A number of factors are contributing to this including inadequate knowledge of menstrual hygiene principles, lack of access to menstrual hygiene products, poor maintenance of school sanitation facilities, absence of waste management systems and stigma associated with menstruation.
To address these barriers and to help reduce school absenteeism in Cameroon, a menstrual hygiene management (MHM) intervention is being piloted in priority regions. The availability of menstruation products, access to water and toilets will encourage girls to come to school and ensure they remain in schools during their menstrual period. This pilot intervention by UN Women Cameroon, commissioned by eBASE Africa, with support from BHP Foundation partner the Education Endowment Foundation (EEF), involves 15 schools, with each school receiving upgraded or new facilities equipped with necessary hygiene management supplies. Key teachers or ‘focal points’ receive training to support the understanding and management of menstrual hygiene and provide training for at least 15 others in their school to build a knowledge cycle model where training cascades from the focal point.
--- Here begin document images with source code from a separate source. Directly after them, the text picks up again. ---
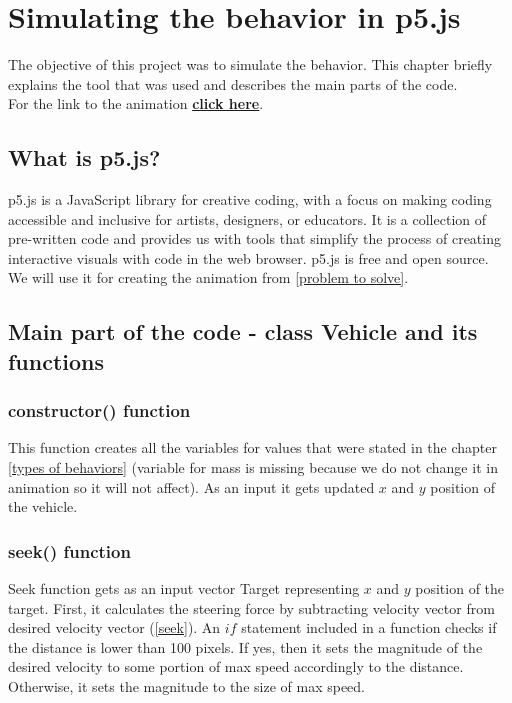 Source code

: \documentclass[10pt,twoside,english,a4paper]{article}
\begin{document}
\section{Simulating the behavior in p5.js} \label{simulation} 

The objective of this project was to simulate the behavior. This chapter briefly
explains the tool that was used and describes the main parts of the code.\\
For the link to the animation \textbf{\underline{\href{https://editor.p5js.org/RichardCernansky/sketches/E0zAXshWw}{click here}}}.

\subsection{What is p5.js?} \label{p5 char} 

p5.js is a JavaScript library for creative coding, with a focus on 
making coding accessible and inclusive for artists, designers, or 
educators. It is a collection of pre-written code and provides us 
with tools that simplify the process of creating interactive visuals 
with code in the web browser. p5.js is free and open source. We 
will use it for creating the animation from \ref{problem to solve}. 

\subsection{Main part of the code - class Vehicle and its functions} \label{class Vehicle} 

\subsubsection{constructor() function} \label{constructorf} 

This function creates all the variables for values that were stated in the 
chapter \ref{types of behaviors} (variable for mass is missing because we do not change it in animation
so it will not affect). As an input it gets updated $x$ and $y$ position
of the vehicle. 

\subsubsection{seek() function} \label{seekf} 

Seek function gets as an input vector Target representing $x$ and $y$ position
of the target. First, it calculates the steering force by subtracting velocity vector
from desired velocity vector (\ref{seek}). An $if$ statement included in a function checks if 
the distance is lower than 100 pixels. If yes, then it sets the magnitude of the 
desired velocity to some portion of max speed accordingly to the distance. 
Otherwise, it sets the magnitude to the size of max speed.
\end{document}
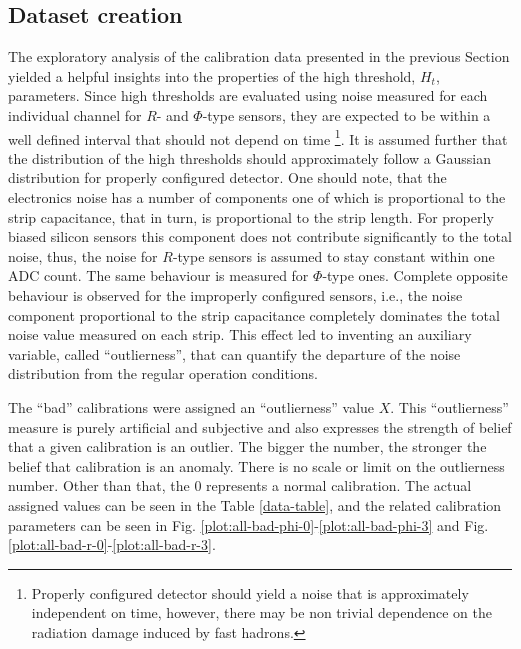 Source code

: \subsection{Dataset creation}
The exploratory analysis of the calibration data presented in the previous Section yielded a helpful insights into the properties of the high threshold, $H_t$, parameters.
Since high thresholds are evaluated using noise measured for each individual channel for $R$- and $\Phi$-type sensors, they are expected to be within a well defined interval that should not depend on time \footnote{Properly configured detector should yield a noise that is approximately independent on time, however, there may be non trivial dependence on the radiation damage induced by fast hadrons.}.
It is assumed further that the distribution of the high thresholds should approximately follow a Gaussian distribution for properly configured detector. One should note, that the electronics noise has a number of components one of which is proportional to the strip capacitance, that in turn, is proportional to the strip length. For properly biased silicon sensors this component does not contribute significantly to the total noise, thus, the noise for $R$-type sensors is assumed to stay constant within one ADC count. The same behaviour is measured for $\Phi$-type ones. Complete opposite behaviour is observed for the improperly configured sensors, i.e., the noise component proportional to the strip capacitance completely dominates the total noise value measured on each strip. This effect led to inventing an auxiliary variable, called ``outlierness'', that can quantify the departure of the noise distribution from the regular operation conditions.

The ``bad'' calibrations were assigned an ``outlierness'' value $X$.
This ``outlierness'' measure is purely artificial and subjective and also expresses the strength of belief that a given calibration is an outlier.
The bigger the number, the stronger the belief that calibration is an anomaly.
There is no scale or limit on the outlierness number. Other than that, the 0 represents a normal calibration.
The actual assigned values can be seen in the Table \ref{data-table}, and the related calibration parameters can be seen in Fig. \ref{plot:all-bad-phi-0}-\ref{plot:all-bad-phi-3} and Fig. \ref{plot:all-bad-r-0}-\ref{plot:all-bad-r-3}.

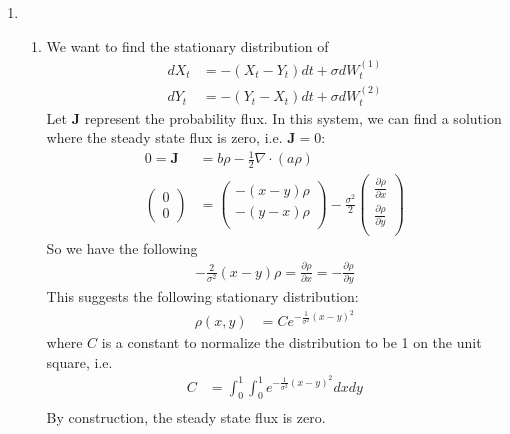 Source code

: \documentclass[12pt]{article}
\theoremstyle{plain}
\theoremstyle{definition}
\theoremstyle{remark}
\begin{document}
\begin{enumerate}
  \item %
    \begin{enumerate}
      \item %
        We want to find the stationary distribution of
        \begin{align*}
          dX_t &= -(X_t - Y_t)dt + \sigma dW_t^{(1)} \\
          dY_t &= -(Y_t - X_t)dt + \sigma dW_t^{(2)}
        \end{align*}
        Let $\mathbf{J}$ represent the probability flux. In this system,
        we can find a solution where the steady state flux is zero, i.e.
        $\mathbf{J}=0$:
        \begin{align*}
          0 = \mathbf{J} &= b\rho - \frac{1}{2}\nabla\cdot(a\rho)\\
          \begin{pmatrix}
            0 \\ 0
          \end{pmatrix}
          &=
          \begin{pmatrix}
            -(x-y) \rho \\
            -(y-x) \rho \\
          \end{pmatrix}
          - \frac{\sigma^2}{2}
          \begin{pmatrix}
            \frac{\partial \rho}{\partial x} \\
            \frac{\partial \rho}{\partial y} \\
          \end{pmatrix}
        \end{align*}
        So we have the following
        \begin{align*}
          -\frac{2}{\sigma^2} (x-y) \rho
          = \frac{\partial \rho}{\partial x}
          = -\frac{\partial \rho}{\partial y}
        \end{align*}
        This suggests the following stationary distribution:
        \begin{align*}
          \rho(x,y)
          &=
          C e^{-\frac{1}{\sigma^2}(x-y)^2}
        \end{align*}
        where $C$ is a constant to normalize the distribution to be 1 on
        the unit square, i.e.
        \begin{align*}
          C &= \int^1_0\int^1_0 e^{-\frac{1}{\sigma^2}(x-y)^2} dx dy\\
        \end{align*}
        By construction, the steady state flux is zero.


\end{enumerate}
\end{enumerate}
\end{document}
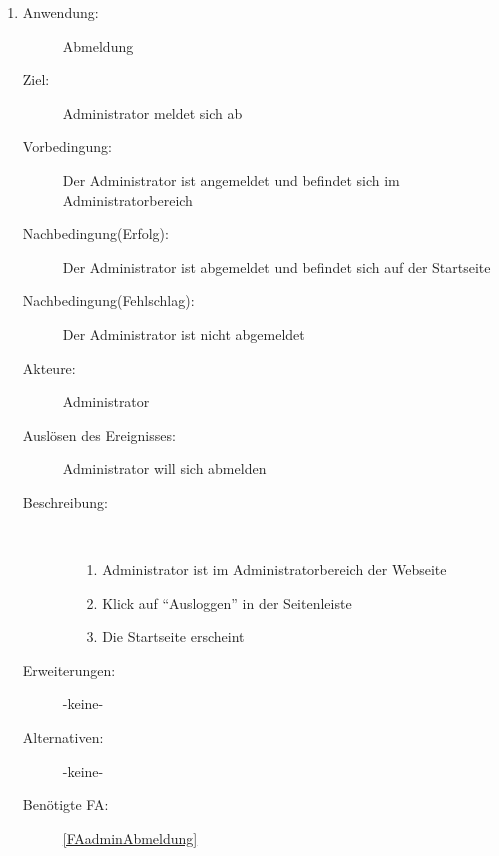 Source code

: \documentclass[parskip=full]{scrartcl}
\newcommand{\swtLabel}[1]{\textbf{/#1\arabic*0/}}
\begin{document}
\begin{enumerate} [label=\swtLabel{A}]
  \item \label{UCadminLogout}
    \begin{description}
  	\item[Anwendung:] Abmeldung
  	\item[Ziel:] Administrator meldet sich ab
  	\item[Vorbedingung:] Der Administrator ist angemeldet und befindet sich im Administratorbereich
  	\item[Nachbedingung(Erfolg):] Der Administrator ist abgemeldet und befindet sich auf der Startseite
  	\item[Nachbedingung(Fehlschlag):] Der Administrator ist nicht abgemeldet
  	\item[Akteure:] Administrator
  	\item[Auslösen des Ereignisses:] Administrator will sich abmelden
  	\item[Beschreibung:]~
  	\begin{enumerate}
  	  \item[1.] Administrator ist im Administratorbereich der Webseite
      \item[2.] Klick auf \enquote{Ausloggen} in der Seitenleiste
      \item[3.] Die Startseite erscheint
  	\end{enumerate}
  	\item[Erweiterungen:] -keine-
  	\item[Alternativen:] -keine-
  	\item[Benötigte FA:] \ref{FAadminAbmeldung}
  \end{description}
  

\end{enumerate}
\end{document}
The intervention targets over 10,000 girls of menstruation age and involves teachers as well as parents and community leaders. The pilot study will explore if there is evidence to support the delivery of this MHM intervention at scale in Cameroon. The potential scale up of this pilot to a trial would add significantly to the evidence base of MHM interventions by demonstrating the impact of the intervention on attendance, and then, understanding whether increased attendance in turn improves attainment.
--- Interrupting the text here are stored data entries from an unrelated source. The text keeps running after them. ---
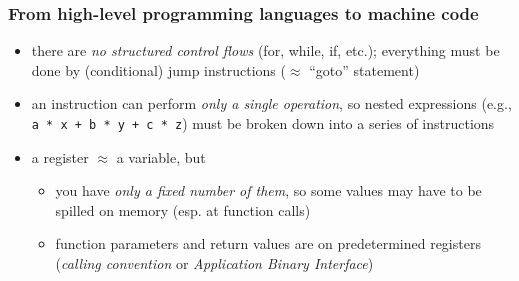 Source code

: \documentclass[12pt,dvipdfmx]{beamer}
\newif\ifen
\newif\ifja
\newcommand{\aka}[1]{{\color{red}#1}}
\begin{document}
\ifja
\section{コンパイルの基本}
\fi
\ifen
\section{Compilation Basics}
\fi

\begin{frame}
  \frametitle{From high-level programming languages to machine code}
  \begin{itemize}
  \item there are \aka{\it no structured control flows} (for, while, if, etc.);
    everything must be done by (conditional) jump instructions
    ($\approx$ ``goto'' statement)
  \item an instruction can perform \aka{\it only a single operation}, so
    nested expressions (e.g., {\tt a * x + b * y + c * z}) must be
    broken down into a series of instructions
  \item a register $\approx$ a variable, but
    \begin{itemize}
    \item you have \aka{\it only a fixed number of them},
      so some values may have to be spilled on memory (esp. at function calls)
    \item function parameters and return values are on
      predetermined registers ({\it calling convention}
      or {\it Application Binary Interface})
    \end{itemize}
  \end{itemize}
\end{frame}

\ifja
\begin{frame}[fragile]
  \frametitle{コード生成 --- 人間コンパイラ内観}
  \begin{itemize}
  \item 例: 以下(ちなみに$\sqrt{c}$を求めるニュートン法)をどう機械語にするか
\begin{lstlisting}
double sq(double c, long n) {
  double x = c;
  for (long i = 0; i < n; i++) {
    x = x / 2 + c / (x + x);
  }
  return x;
}
\end{lstlisting}
\end{itemize}
\end{frame}
\fi

\ifen
\begin{frame}[fragile]
  \frametitle{Code generation by hand --- introspecting ``human compiler''}
  \begin{itemize}
  \item ex: how to convert the following (which finds $\sqrt{c}$ by the Newton method)
    into machine language 
\begin{lstlisting}
double sq(double c, long n) {
  double x = c;
  for (long i = 0; i < n; i++) {
    x = x / 2 + c / (x + x);
  }
  return x;
}
\end{lstlisting}
\end{itemize}
\end{frame}
\fi
\end{document}
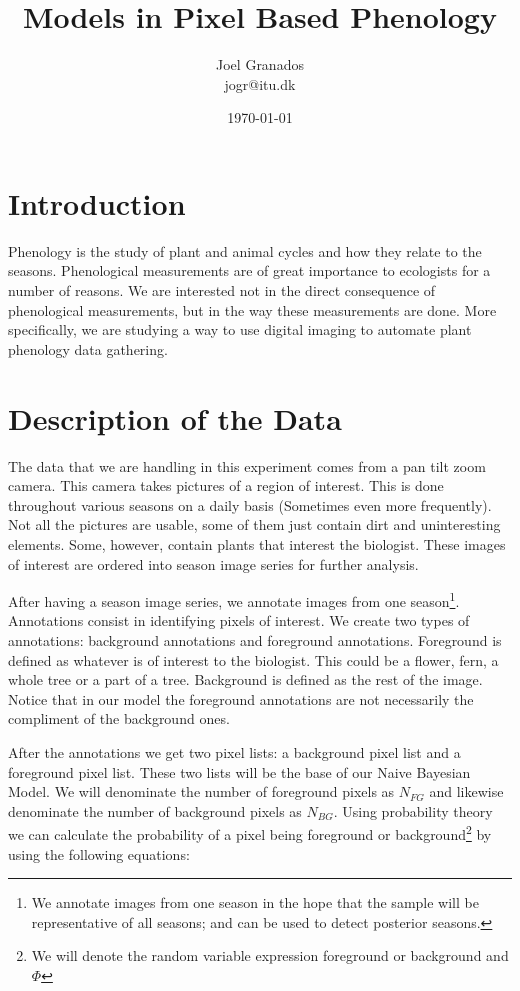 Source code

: \documentclass[a4paper,12pt]{report}
\begin{document}
\title{Models in Pixel Based Phenology}
\author{Joel Granados \\ jogr@itu.dk}
\date{ \today }

\maketitle

\section*{Introduction}
Phenology is the study of plant and animal cycles and how they relate to the
seasons. Phenological measurements are of great importance to ecologists for a
number of reasons. We are interested not in the direct consequence of
phenological measurements, but in the way these measurements are done. More
specifically, we are studying a way to use digital imaging to automate plant
phenology data gathering.

\section{Description of the Data}
The data that we are handling in this experiment comes from a pan tilt zoom
camera. This camera takes pictures of a region of interest. This is done
throughout various seasons on a daily basis (Sometimes even more frequently).
Not all the pictures are usable, some of them just contain dirt and
uninteresting elements. Some, however, contain plants that interest the
biologist. These images of interest are ordered into season image series for
further analysis.

After having a season image series, we annotate images from one
season\footnote{We annotate images from one season in the hope that the
sample will be representative of all seasons; and can be used to detect
posterior seasons.}. Annotations consist in identifying pixels of interest.
We create two types of annotations: background annotations and foreground
annotations. Foreground is defined as whatever is of interest to
the biologist. This could be a flower, fern, a whole tree or a part of a tree.
Background is defined as the rest of the image. Notice that in our model the
foreground annotations are not necessarily the compliment of the background
ones.

After the annotations we get two pixel lists: a background pixel list and a
foreground pixel list. These two lists will be the base of our Naive Bayesian
Model. We will denominate the number of foreground pixels as $N_{FG}$ and
likewise denominate the number of background pixels as $N_{BG}$. Using probability
theory  we can calculate
the probability of a pixel being foreground or background\footnote{We will
denote the random variable expression foreground or background and $\Phi$}
by using the following equations:
\end{document}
This programme is being implemented in the East, Far North and North West regions of Cameroon. An example of programme implementation is a school in Bayelle who were beneficiaries of the program. Following a needs assessment with the school, it was found that over one thousand girls were in need of basic menstrual hygiene management items. The school received a new water source, new toilet facilities, an incinerator to help with waste disposal and menstrual packs and education sessions for the students and community.
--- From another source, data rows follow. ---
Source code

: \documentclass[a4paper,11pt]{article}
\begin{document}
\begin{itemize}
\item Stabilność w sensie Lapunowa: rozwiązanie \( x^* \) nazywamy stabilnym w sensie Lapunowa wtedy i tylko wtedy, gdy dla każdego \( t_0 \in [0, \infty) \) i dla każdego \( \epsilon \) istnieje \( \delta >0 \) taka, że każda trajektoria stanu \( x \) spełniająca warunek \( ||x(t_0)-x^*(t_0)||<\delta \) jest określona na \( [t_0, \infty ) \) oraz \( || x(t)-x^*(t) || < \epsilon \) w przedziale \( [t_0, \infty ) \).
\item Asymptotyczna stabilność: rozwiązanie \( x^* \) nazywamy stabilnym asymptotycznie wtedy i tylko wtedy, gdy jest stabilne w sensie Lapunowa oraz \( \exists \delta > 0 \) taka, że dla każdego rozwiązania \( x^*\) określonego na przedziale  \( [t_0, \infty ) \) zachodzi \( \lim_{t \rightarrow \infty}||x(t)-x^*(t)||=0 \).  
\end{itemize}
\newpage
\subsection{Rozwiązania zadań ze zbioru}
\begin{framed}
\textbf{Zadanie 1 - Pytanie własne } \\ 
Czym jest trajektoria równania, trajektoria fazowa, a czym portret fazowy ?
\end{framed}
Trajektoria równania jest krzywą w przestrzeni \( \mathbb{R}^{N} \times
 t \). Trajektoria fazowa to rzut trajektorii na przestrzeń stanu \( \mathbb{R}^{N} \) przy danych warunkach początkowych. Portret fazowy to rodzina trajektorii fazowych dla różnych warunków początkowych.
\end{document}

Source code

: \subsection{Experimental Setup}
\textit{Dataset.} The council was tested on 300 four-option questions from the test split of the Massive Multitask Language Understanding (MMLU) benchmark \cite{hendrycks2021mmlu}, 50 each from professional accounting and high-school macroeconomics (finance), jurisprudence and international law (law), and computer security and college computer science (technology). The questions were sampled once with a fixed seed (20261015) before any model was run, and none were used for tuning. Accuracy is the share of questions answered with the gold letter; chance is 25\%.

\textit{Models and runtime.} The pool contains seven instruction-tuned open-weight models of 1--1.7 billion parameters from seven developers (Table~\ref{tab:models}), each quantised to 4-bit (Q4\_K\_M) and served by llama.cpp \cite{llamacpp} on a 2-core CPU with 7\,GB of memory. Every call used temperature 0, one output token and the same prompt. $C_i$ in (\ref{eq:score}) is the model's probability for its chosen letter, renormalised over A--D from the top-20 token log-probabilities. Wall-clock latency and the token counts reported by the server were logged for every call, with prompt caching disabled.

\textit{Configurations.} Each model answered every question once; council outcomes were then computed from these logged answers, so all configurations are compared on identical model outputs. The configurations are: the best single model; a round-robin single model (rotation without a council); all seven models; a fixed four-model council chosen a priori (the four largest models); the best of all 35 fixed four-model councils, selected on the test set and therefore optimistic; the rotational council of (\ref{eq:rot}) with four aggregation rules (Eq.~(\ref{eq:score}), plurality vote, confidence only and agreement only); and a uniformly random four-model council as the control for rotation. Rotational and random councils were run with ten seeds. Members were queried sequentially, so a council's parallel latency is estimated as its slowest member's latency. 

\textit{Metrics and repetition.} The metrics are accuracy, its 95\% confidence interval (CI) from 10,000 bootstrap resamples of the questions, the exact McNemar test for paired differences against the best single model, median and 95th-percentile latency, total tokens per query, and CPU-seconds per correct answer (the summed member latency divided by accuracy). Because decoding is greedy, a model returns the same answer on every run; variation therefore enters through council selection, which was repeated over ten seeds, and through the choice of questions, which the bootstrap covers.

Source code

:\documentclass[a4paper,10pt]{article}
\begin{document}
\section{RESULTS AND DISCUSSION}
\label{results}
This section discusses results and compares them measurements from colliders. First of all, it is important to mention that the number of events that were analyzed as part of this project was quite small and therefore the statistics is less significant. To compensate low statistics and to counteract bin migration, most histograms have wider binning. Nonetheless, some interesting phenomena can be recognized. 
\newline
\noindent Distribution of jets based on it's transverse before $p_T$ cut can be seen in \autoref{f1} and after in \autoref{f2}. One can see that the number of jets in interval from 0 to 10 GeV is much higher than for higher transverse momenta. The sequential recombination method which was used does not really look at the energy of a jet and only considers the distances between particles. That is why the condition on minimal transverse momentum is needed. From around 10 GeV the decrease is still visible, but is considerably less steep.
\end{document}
The EEF, with support from the BHP Foundation, is creating a ‘Global Evidence Eco-system for Teaching’ through which they are establishing partnerships with organisations like eBASE Africa, in a number of countries and regions across the globe that see the critical importance of integrating evidence into their education systems. This is with the intention of supporting an emerging global network of education evidence brokers with the collective capacity to build the education evidence base and make it accessible and useable for teachers and policymakers.
A key strand of this work is the generation of new evidence. A Global Trials Fund is supporting network partners to commission high quality evaluation of different education approaches and interventions in their systems, such as the MHM intervention, to build the global evidence base and ultimately understand the impact these interventions are having on the attainment of disadvantaged children and young people.
It is the BHP Foundation’s vision that every young person around the world has equal access to quality education and learning, is empowered to stay and thrive in school longer, has the confidence to pursue previously unimagined pathways and the opportunity to succeed and prosper throughout their lives.